Il monitoraggio di Arpa e di Asl Torino 1 sulle acque reflue del depuratore SMAT in Torino non ha evidenziato tracce RNA del Coronavirus. Sarà proseguito il monitoraggio, in particolare degli impianti di depurazione, per approfondire l'interazione della COVID-19 con le matrici ambientali.

LA STRAGE DI API

Le api e i pronubi selvatici (insetti impollinatori che trasferiscono il polline da un fiore all’altro) sono considerati essenziali per l’ambiente e per la produzione di una buona parte del nostro cibo. Tuttavia, non tutti li considerano fondamentali. Anche durante questa primavera, in piena pandemia, alcune colture sono state trattate in piena fioritura, nonostante la legge (L 313 del 24/12/04 e LR 1 del 22/01/19) vieti i trattamenti fitosanitari (insetticidi, fungicidi, erbicidi) sulle piante in fiore con presenza di melata e obblighi allo sfalcio preventivo delle eventuali fioriture presenti tra un filare e l’altro e sul bordo della coltura.

Questi episodi ogni anno si ripetono a causa di interferenze con trattamenti, ma in questa situazione di scarsa manodopera in campo agricolo, alcuni proprietari hanno raggiunto i propri obiettivi colturali senza curarsi degli appelli che il settore Fitosanitario regionale rivolge, d’altra parte avevano una maggiore tranquillità per agire nelle campagne in questo periodo.
Le criticità maggiori sono state riscontrate negli areali con prevalenza di noccioleti, specialmente in alcune zone dell’albese e del monregalese in cui è stato utilizzato anche un insetticida concesso in deroga in Piemonte per il trattamento dell’eriofide del nocciolo. In alternativa a questo insetticida, poteva essere utilizzato efficacemente lo zolfo bagnabile, come consigliato da organizzazioni e agronomi: sarebbe stato meno tossico per api e pronubi.

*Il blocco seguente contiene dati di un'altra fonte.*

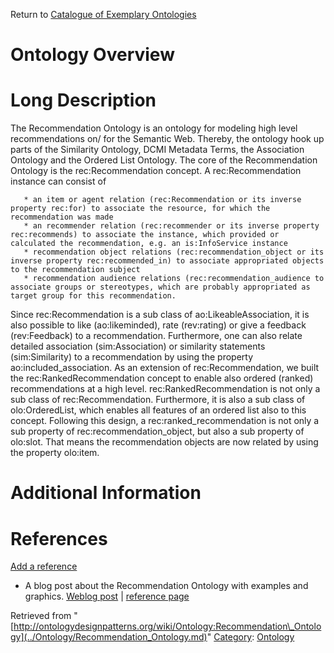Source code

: Return to [Catalogue of Exemplary Ontologies](../Ontology/Main.md "Ontology:Main")



#  Ontology Overview


#  Long Description


The Recommendation Ontology is an ontology for modeling high level recommendations on/ for the Semantic Web. Thereby, the ontology hook up parts of the Similarity Ontology, DCMI Metadata Terms, the Association Ontology and the Ordered List Ontology.
The core of the Recommendation Ontology is the rec:Recommendation concept. A rec:Recommendation instance can consist of




```
   * an item or agent relation (rec:Recommendation or its inverse property rec:for) to associate the resource, for which the recommendation was made
   * an recommender relation (rec:recommender or its inverse property rec:recommends) to associate the instance, which provided or calculated the recommendation, e.g. an is:InfoService instance
   * recommendation object relations (rec:recommendation_object or its inverse property rec:recommended_in) to associate appropriated objects to the recommendation subject
   * recommendation audience relations (rec:recommendation_audience to associate groups or stereotypes, which are probably appropriated as target group for this recommendation.

```

Since rec:Recommendation is a sub class of ao:LikeableAssociation, it is also possible to like (ao:likeminded), rate (rev:rating) or give a feedback (rev:Feedback) to a recommendation. Furthermore, one can also relate detailed association (sim:Association) or similarity statements (sim:Similarity) to a recommendation by using the property ao:included\_association.
As an extension of rec:Recommendation, we built the rec:RankedRecommendation concept to enable also ordered (ranked) recommendations at a high level. rec:RankedRecommendation is not only a sub class of rec:Recommendation. Furthermore, it is also a sub class of olo:OrderedList, which enables all features of an ordered list also to this concept. Following this design, a rec:ranked\_recommendation is not only a sub property of rec:recommendation\_object, but also a sub property of olo:slot. That means the recommendation objects are now related by using the property olo:item.



#  Additional Information


  



  




#  References


[Add a reference](index.php@title=Odp%253AAdd_reference&subject=Ontology%253ARecommendation+Ontology.html "http://ontologydesignpatterns.org/wiki/index.php?title=Odp:Add_reference&subject=Ontology%3ARecommendation+Ontology")



* A blog post about the Recommendation Ontology with examples and graphics. [Weblog post](http://smiy.org/2010/08/07/the-recommendation-ontology/ "http://smiy.org/2010/08/07/the-recommendation-ontology/") | [reference page](../Community/References/Recommendation_Ontology_announcement.md "Community:References/Recommendation Ontology announcement")




Retrieved from "[http://ontologydesignpatterns.org/wiki/Ontology:Recommendation\_Ontology](../Ontology/Recommendation_Ontology.md)"
 [Category](http://ontologydesignpatterns.org/wiki/Special:Categories "Special:Categories"): [Ontology](../Category/Ontology.md "Category:Ontology")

Nello stesso periodo si sono registrati simili problematiche nelle vicinanze di ampie zone coltivate a mais: le api sono letteralmente scomparse dalle colonie nel giro di pochissimi giorni.
Anche il melo sembra esser stato nel centro del mirino per i trattamenti effettuati senza rispettare la fine della fioritura. In alcune zone pare siano stati somministrati insetticidi contro l’afide lanigero senza attendere la completa caduta dei petali dei fiori, così come riportato in etichetta, consigliato dai tecnici agricoli e previsto dalla legge.
Oltre a questi casi, gravi avvelenamenti di alveari sono stati registrati in alcune zone della provincia di Asti e Alessandria. Vittime circa 200 alveari collocati in zone coltivate a colza, probabilmente in seguito a trattamenti insetticidi contro il punteruolo, anche in questo caso senza badare alle piante in fioritura, molto attrattive per api e pronubi selvatici.

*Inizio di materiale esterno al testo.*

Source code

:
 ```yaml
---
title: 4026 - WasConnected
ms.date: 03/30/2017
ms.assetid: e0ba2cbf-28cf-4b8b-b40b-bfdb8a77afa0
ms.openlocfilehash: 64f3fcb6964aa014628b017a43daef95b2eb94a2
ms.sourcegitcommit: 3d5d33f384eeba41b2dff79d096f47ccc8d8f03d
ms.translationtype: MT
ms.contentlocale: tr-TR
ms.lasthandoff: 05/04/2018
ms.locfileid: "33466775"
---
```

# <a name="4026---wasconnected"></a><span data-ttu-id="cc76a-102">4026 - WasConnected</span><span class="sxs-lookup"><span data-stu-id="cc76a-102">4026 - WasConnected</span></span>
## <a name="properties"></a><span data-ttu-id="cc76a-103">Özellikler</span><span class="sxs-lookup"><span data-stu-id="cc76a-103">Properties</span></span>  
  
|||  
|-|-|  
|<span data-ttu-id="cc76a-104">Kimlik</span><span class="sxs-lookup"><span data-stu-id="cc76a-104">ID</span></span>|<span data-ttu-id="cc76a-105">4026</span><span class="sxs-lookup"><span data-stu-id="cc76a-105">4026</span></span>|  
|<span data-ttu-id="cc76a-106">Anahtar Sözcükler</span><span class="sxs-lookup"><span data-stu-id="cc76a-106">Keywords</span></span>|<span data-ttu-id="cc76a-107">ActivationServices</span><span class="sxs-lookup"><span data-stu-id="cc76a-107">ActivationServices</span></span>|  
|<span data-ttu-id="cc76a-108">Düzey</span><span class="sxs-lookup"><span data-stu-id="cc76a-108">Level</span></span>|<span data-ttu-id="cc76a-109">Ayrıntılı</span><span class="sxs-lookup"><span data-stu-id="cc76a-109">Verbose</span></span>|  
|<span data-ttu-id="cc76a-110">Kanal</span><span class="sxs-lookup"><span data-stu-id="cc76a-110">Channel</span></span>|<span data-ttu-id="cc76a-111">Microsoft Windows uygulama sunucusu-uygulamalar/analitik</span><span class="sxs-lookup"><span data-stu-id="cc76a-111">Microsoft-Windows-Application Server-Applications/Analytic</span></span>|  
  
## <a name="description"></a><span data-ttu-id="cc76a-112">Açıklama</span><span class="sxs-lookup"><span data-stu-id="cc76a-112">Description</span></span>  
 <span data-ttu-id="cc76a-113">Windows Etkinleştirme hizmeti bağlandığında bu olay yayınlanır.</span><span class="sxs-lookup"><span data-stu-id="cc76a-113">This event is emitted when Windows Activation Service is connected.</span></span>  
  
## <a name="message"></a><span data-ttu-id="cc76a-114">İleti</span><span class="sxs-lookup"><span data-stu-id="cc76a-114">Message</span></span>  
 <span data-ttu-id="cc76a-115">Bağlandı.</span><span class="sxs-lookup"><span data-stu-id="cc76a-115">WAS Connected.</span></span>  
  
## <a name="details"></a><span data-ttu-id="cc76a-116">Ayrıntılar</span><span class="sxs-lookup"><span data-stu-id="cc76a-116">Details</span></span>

Produzione e gestione dei rifiuti nel periodo di emergenza sanitaria

La situazione emergenziale connessa alla diffusione del virus SARS-CoV-2 ha coinvolto pesantemente anche lo svolgimento dei servizi di pubblico interesse quale quello della gestione dei rifiuti a causa della difficoltà dei trasporti e alla riduzione dell’operatività/chiusura delle attività produttive e degli impianti di gestione dei rifiuti.
La Regione Piemonte al fine di garantire una corretta gestione dei rifiuti e il regolare svolgimento delle attività del settore, dal servizio di raccolta fino al recupero e smaltimento finale, nel rispetto dei rapporti pubblicati dall'ISS e sulla base delle indicazioni nazionali, ha fornito nel corso dei mesi trascorsi dei chiarimenti a supporto dei cittadini, degli Enti e degli operatori sui vari aspetti che l'emergenza ha interessato.
Si richiamano in sintesi per argomento le azioni che hanno coinvolto la Regione in tema rifiuti, consultabili sul sito web istituzionale:
  • Disposizioni ai Consorzi di gestione rifiuti e ai cittadini per il conferimento dei rifiuti sulla base delle indicazioni fornite dall’Istituto superiore di Sanità
    • sono state fornite delle specificazioni sul cambiamento temporaneo delle regole in merito alla classificazione, alla raccolta differenziata e alla gestione dei rifiuti prodotti sia dai soggetti positivi, in isolamento o in quarantena obbligatoria da COVID-19, sia per i rifiuti prodotti da utenze domestiche in cui non sono presenti soggetti positivi o in isolamento;
    • centri di raccolta: si è gestita la chiusura e poi la progressiva riapertura in sicurezza dei centri pubblici di raccolta per favorire il conferimento di rifiuti da parte di utenze domestiche e non domestiche;

Le note sono consultabili alla pagina internet della Regione Piemonte.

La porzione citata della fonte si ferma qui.